#### [EXERCISE REQUIREMENTS]
Reproduce every entry exactly and leave its pictures out.

Stored items:
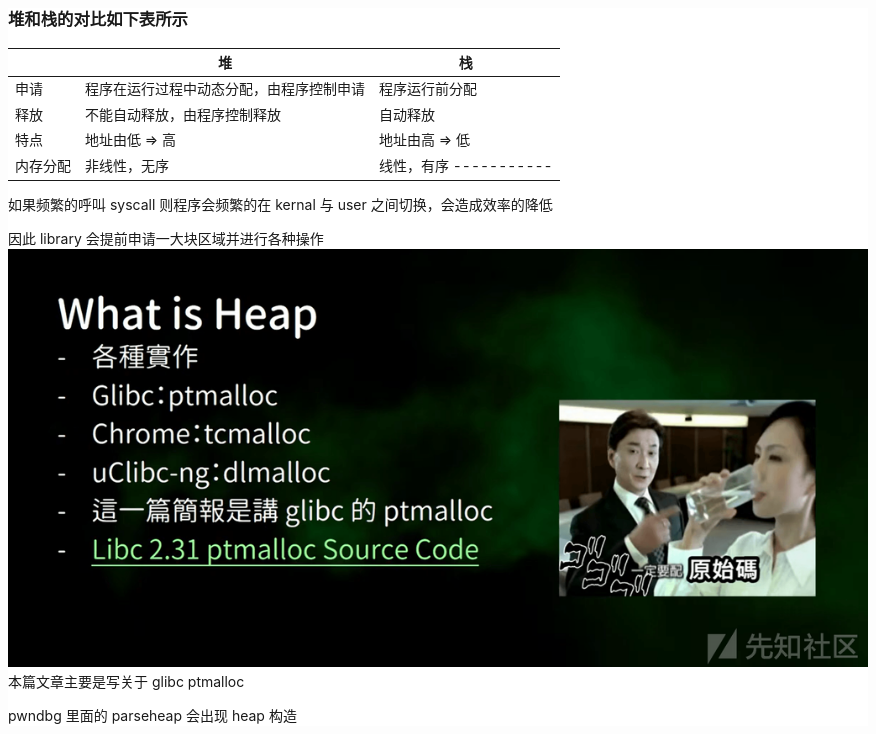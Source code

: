 ### 堆和栈的对比如下表所示

|     | 堆   | 栈   |
| --- | --- | --- |
| 申请  | 程序在运行过程中动态分配，由程序控制申请 | 程序运行前分配 |
| 释放  | 不能自动释放，由程序控制释放 | 自动释放 |
| 特点  | 地址由低 => 高 | 地址由高 => 低 |
| 内存分配 | 非线性，无序 | 线性，有序 ----------- |

如果频繁的呼叫 syscall 则程序会频繁的在 kernal 与 user 之间切换，会造成效率的降低

因此 library 会提前申请一大块区域并进行各种操作  
[![](assets/1710899959-d0b26c4e6c0087a2022a8ac6b7b6194f.png)](https://xzfile.aliyuncs.com/media/upload/picture/20240305153407-bfcad88c-dac2-1.png)  
本篇文章主要是写关于 glibc ptmalloc

pwndbg 里面的 parseheap 会出现 heap 构造
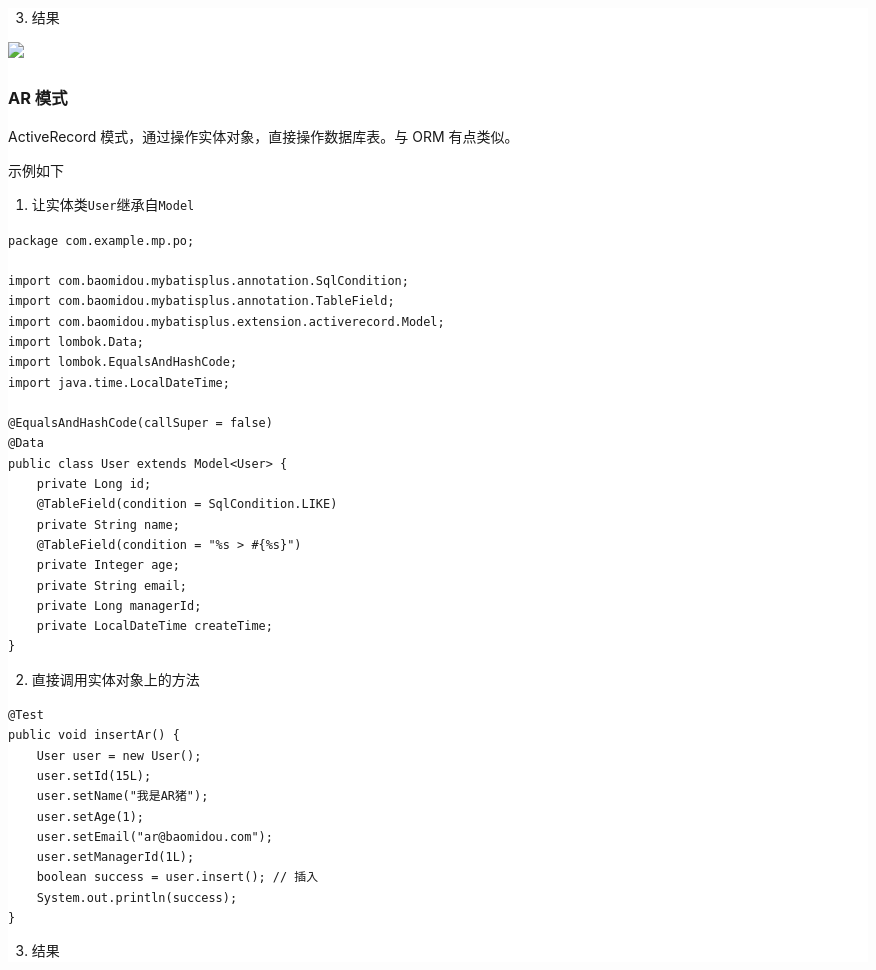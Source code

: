 3.  结果


![](https://mmbiz.qpic.cn/mmbiz_png/eukZ9J6BEiacPdThZY451suwAHG7zFQFImXhiajh90gqf5Jp3nNlHxLt0WWPydA2icUF1FHNZ3IVWN1QYHuQuicNIA/640?wx_fmt=png)

### AR 模式

ActiveRecord 模式，通过操作实体对象，直接操作数据库表。与 ORM 有点类似。

示例如下

1.  让实体类`User`继承自`Model`


```
package com.example.mp.po;

import com.baomidou.mybatisplus.annotation.SqlCondition;
import com.baomidou.mybatisplus.annotation.TableField;
import com.baomidou.mybatisplus.extension.activerecord.Model;
import lombok.Data;
import lombok.EqualsAndHashCode;
import java.time.LocalDateTime;

@EqualsAndHashCode(callSuper = false)
@Data
public class User extends Model<User> {
    private Long id;
    @TableField(condition = SqlCondition.LIKE)
    private String name;
    @TableField(condition = "%s > #{%s}")
    private Integer age;
    private String email;
    private Long managerId;
    private LocalDateTime createTime;
}
```

2.  直接调用实体对象上的方法


```
@Test
public void insertAr() {
    User user = new User();
    user.setId(15L);
    user.setName("我是AR猪");
    user.setAge(1);
    user.setEmail("ar@baomidou.com");
    user.setManagerId(1L);
    boolean success = user.insert(); // 插入
    System.out.println(success);
}
```

3.  结果
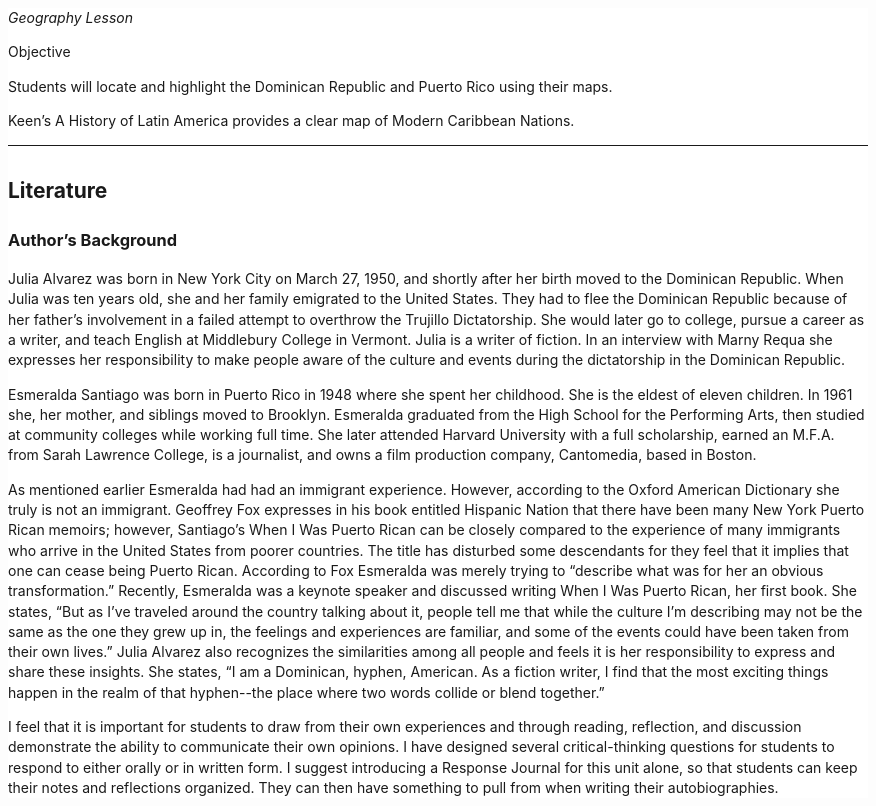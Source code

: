   <i>
   Geography Lesson
  </i>
 </p>
 <p>
  Objective
 </p>
 <p>
  Students will locate and highlight the Dominican Republic and Puerto Rico using their maps.
 </p>
 <p>
  Keen’s  A History of Latin America provides a clear map of Modern Caribbean Nations.
 </p>
<hr/>
 <h2>
  Literature
 </h2>
 <h3>
  Author’s Background
 </h3>
 Julia Alvarez was born in New York City on March 27, 1950, and shortly after her birth moved to the Dominican Republic.  When Julia was ten years old, she and her family emigrated to the United States.  They had to flee the Dominican Republic because of her father’s involvement in a failed attempt to overthrow the Trujillo Dictatorship.  She would later go to college, pursue a career as a writer, and teach English at Middlebury College in Vermont.  Julia is a writer of fiction. In an interview with Marny Requa she expresses her responsibility to make people aware of the culture and events during the dictatorship in the Dominican Republic.
 <p>
  Esmeralda Santiago was born in Puerto Rico in 1948 where she spent her childhood.  She is the eldest of eleven children.  In 1961 she, her mother, and siblings moved to Brooklyn. Esmeralda graduated from the High School for the Performing Arts, then studied at community colleges while working full time.  She later attended Harvard University with a full scholarship, earned an M.F.A. from Sarah Lawrence College, is a journalist, and owns a film production company, Cantomedia, based in Boston.
 </p>
 <p>
  As mentioned earlier Esmeralda had had an immigrant experience.  However, according to the Oxford American Dictionary she truly is not an immigrant.  Geoffrey Fox expresses in his book entitled Hispanic Nation that there have been many New York Puerto Rican memoirs; however, Santiago’s When I Was Puerto Rican can be closely compared to the experience of many immigrants who arrive in the United States from poorer countries.  The title has disturbed some descendants for they feel that it implies that one can cease being Puerto Rican.  According to Fox Esmeralda was merely trying to “describe what was for her an obvious transformation.” Recently, Esmeralda was a keynote speaker and discussed writing When I Was Puerto Rican, her first book.  She states, “But as I’ve traveled around the country talking about it, people tell me that while the culture I’m describing may not be the same as the one they grew up in, the feelings and experiences are familiar, and some of the events could have been taken from their own lives.”    Julia Alvarez also recognizes the similarities among all people and feels it is her responsibility to express and share these insights.  She states, “I am a Dominican, hyphen, American.  As a fiction writer, I find that the most exciting things happen in the realm of that hyphen--the place where two words collide or blend together.”
 </p>
 <p>
  I feel that it is important for students to draw from their own experiences and through reading, reflection, and discussion demonstrate the ability to communicate their own opinions. I have designed several critical-thinking questions for students to respond to either orally or in written form.  I suggest introducing a Response Journal for this unit alone, so that students can keep their notes and reflections organized.  They can then have something to pull from when writing their autobiographies.
 </p>
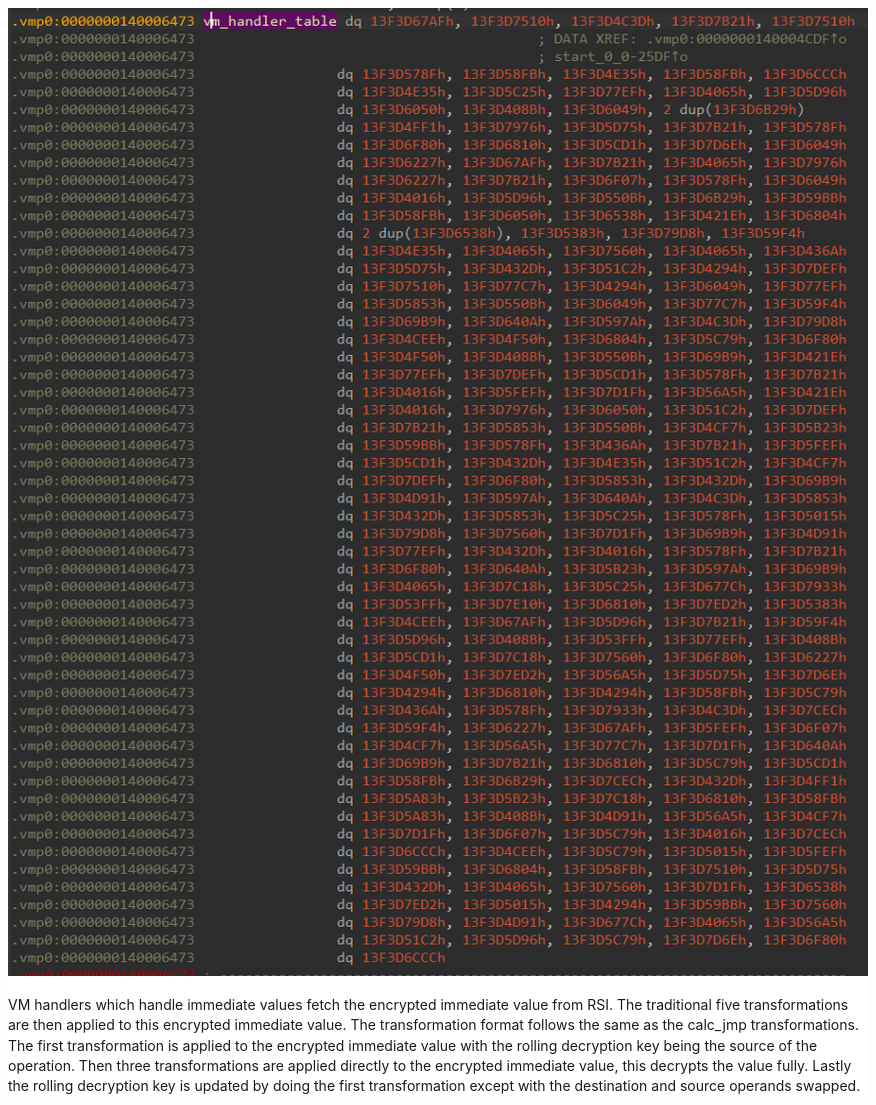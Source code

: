![](assets/6.png)

VM handlers which handle immediate values fetch the encrypted immediate value from RSI. The traditional five transformations are then applied to this encrypted immediate value. The transformation format follows the same as the calc_jmp transformations. The first transformation is applied to the encrypted immediate value with the rolling decryption key being the source of the operation. Then three transformations are applied directly to the encrypted immediate value, this decrypts the value fully. Lastly the rolling decryption key is updated by doing the first transformation except with the destination and source operands swapped.
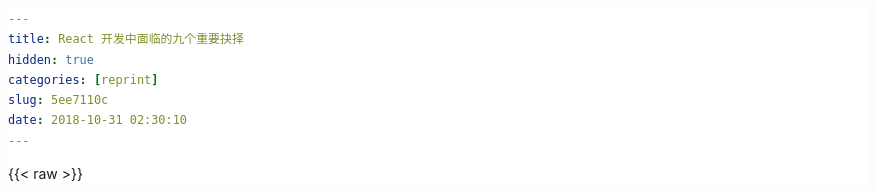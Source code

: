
 ```yaml
---
title: React 开发中面临的九个重要抉择
hidden: true
categories: [reprint]
slug: 5ee7110c
date: 2018-10-31 02:30:10
---
```


{{< raw >}}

#### [SOLUTION TO THIS EXERCISE]
Source code

: ### 堆和栈的对比如下表所示

|     | 堆   | 栈   |
| --- | --- | --- |
| 申请  | 程序在运行过程中动态分配，由程序控制申请 | 程序运行前分配 |
| 释放  | 不能自动释放，由程序控制释放 | 自动释放 |
| 特点  | 地址由低 => 高 | 地址由高 => 低 |
| 内存分配 | 非线性，无序 | 线性，有序 ----------- |

如果频繁的呼叫 syscall 则程序会频繁的在 kernal 与 user 之间切换，会造成效率的降低

因此 library 会提前申请一大块区域并进行各种操作  
[![](assets/1710899959-d0b26c4e6c0087a2022a8ac6b7b6194f.png)](https://xzfile.aliyuncs.com/media/upload/picture/20240305153407-bfcad88c-dac2-1.png)  
本篇文章主要是写关于 glibc ptmalloc

pwndbg 里面的 parseheap 会出现 heap 构造
Source code

: 3.  结果


![](https://mmbiz.qpic.cn/mmbiz_png/eukZ9J6BEiacPdThZY451suwAHG7zFQFImXhiajh90gqf5Jp3nNlHxLt0WWPydA2icUF1FHNZ3IVWN1QYHuQuicNIA/640?wx_fmt=png)

### AR 模式

ActiveRecord 模式，通过操作实体对象，直接操作数据库表。与 ORM 有点类似。

示例如下

1.  让实体类`User`继承自`Model`


```
package com.example.mp.po;

import com.baomidou.mybatisplus.annotation.SqlCondition;
import com.baomidou.mybatisplus.annotation.TableField;
import com.baomidou.mybatisplus.extension.activerecord.Model;
import lombok.Data;
import lombok.EqualsAndHashCode;
import java.time.LocalDateTime;

@EqualsAndHashCode(callSuper = false)
@Data
public class User extends Model<User> {
    private Long id;
    @TableField(condition = SqlCondition.LIKE)
    private String name;
    @TableField(condition = "%s > #{%s}")
    private Integer age;
    private String email;
    private Long managerId;
    private LocalDateTime createTime;
}
```

2.  直接调用实体对象上的方法


```
@Test
public void insertAr() {
    User user = new User();
    user.setId(15L);
    user.setName("我是AR猪");
    user.setAge(1);
    user.setEmail("ar@baomidou.com");
    user.setManagerId(1L);
    boolean success = user.insert(); // 插入
    System.out.println(success);
}
```

3.  结果
Source code

:   <i>
   Geography Lesson
  </i>
 </p>
 <p>
  Objective
 </p>
 <p>
  Students will locate and highlight the Dominican Republic and Puerto Rico using their maps.
 </p>
 <p>
  Keen’s  A History of Latin America provides a clear map of Modern Caribbean Nations.
 </p>
<hr/>
 <h2>
  Literature
 </h2>
 <h3>
  Author’s Background
 </h3>
 Julia Alvarez was born in New York City on March 27, 1950, and shortly after her birth moved to the Dominican Republic.  When Julia was ten years old, she and her family emigrated to the United States.  They had to flee the Dominican Republic because of her father’s involvement in a failed attempt to overthrow the Trujillo Dictatorship.  She would later go to college, pursue a career as a writer, and teach English at Middlebury College in Vermont.  Julia is a writer of fiction. In an interview with Marny Requa she expresses her responsibility to make people aware of the culture and events during the dictatorship in the Dominican Republic.
 <p>
  Esmeralda Santiago was born in Puerto Rico in 1948 where she spent her childhood.  She is the eldest of eleven children.  In 1961 she, her mother, and siblings moved to Brooklyn. Esmeralda graduated from the High School for the Performing Arts, then studied at community colleges while working full time.  She later attended Harvard University with a full scholarship, earned an M.F.A. from Sarah Lawrence College, is a journalist, and owns a film production company, Cantomedia, based in Boston.
 </p>
 <p>
  As mentioned earlier Esmeralda had had an immigrant experience.  However, according to the Oxford American Dictionary she truly is not an immigrant.  Geoffrey Fox expresses in his book entitled Hispanic Nation that there have been many New York Puerto Rican memoirs; however, Santiago’s When I Was Puerto Rican can be closely compared to the experience of many immigrants who arrive in the United States from poorer countries.  The title has disturbed some descendants for they feel that it implies that one can cease being Puerto Rican.  According to Fox Esmeralda was merely trying to “describe what was for her an obvious transformation.” Recently, Esmeralda was a keynote speaker and discussed writing When I Was Puerto Rican, her first book.  She states, “But as I’ve traveled around the country talking about it, people tell me that while the culture I’m describing may not be the same as the one they grew up in, the feelings and experiences are familiar, and some of the events could have been taken from their own lives.”    Julia Alvarez also recognizes the similarities among all people and feels it is her responsibility to express and share these insights.  She states, “I am a Dominican, hyphen, American.  As a fiction writer, I find that the most exciting things happen in the realm of that hyphen--the place where two words collide or blend together.”
 </p>
 <p>
  I feel that it is important for students to draw from their own experiences and through reading, reflection, and discussion demonstrate the ability to communicate their own opinions. I have designed several critical-thinking questions for students to respond to either orally or in written form.  I suggest introducing a Response Journal for this unit alone, so that students can keep their notes and reflections organized.  They can then have something to pull from when writing their autobiographies.
 </p>
Source code

:![](assets/6.png)

VM handlers which handle immediate values fetch the encrypted immediate value from RSI. The traditional five transformations are then applied to this encrypted immediate value. The transformation format follows the same as the calc_jmp transformations. The first transformation is applied to the encrypted immediate value with the rolling decryption key being the source of the operation. Then three transformations are applied directly to the encrypted immediate value, this decrypts the value fully. Lastly the rolling decryption key is updated by doing the first transformation except with the destination and source operands swapped.
Source code

:
 ```yaml
---
title: React 开发中面临的九个重要抉择
hidden: true
categories: [reprint]
slug: 5ee7110c
date: 2018-10-31 02:30:10
---
```


{{< raw >}}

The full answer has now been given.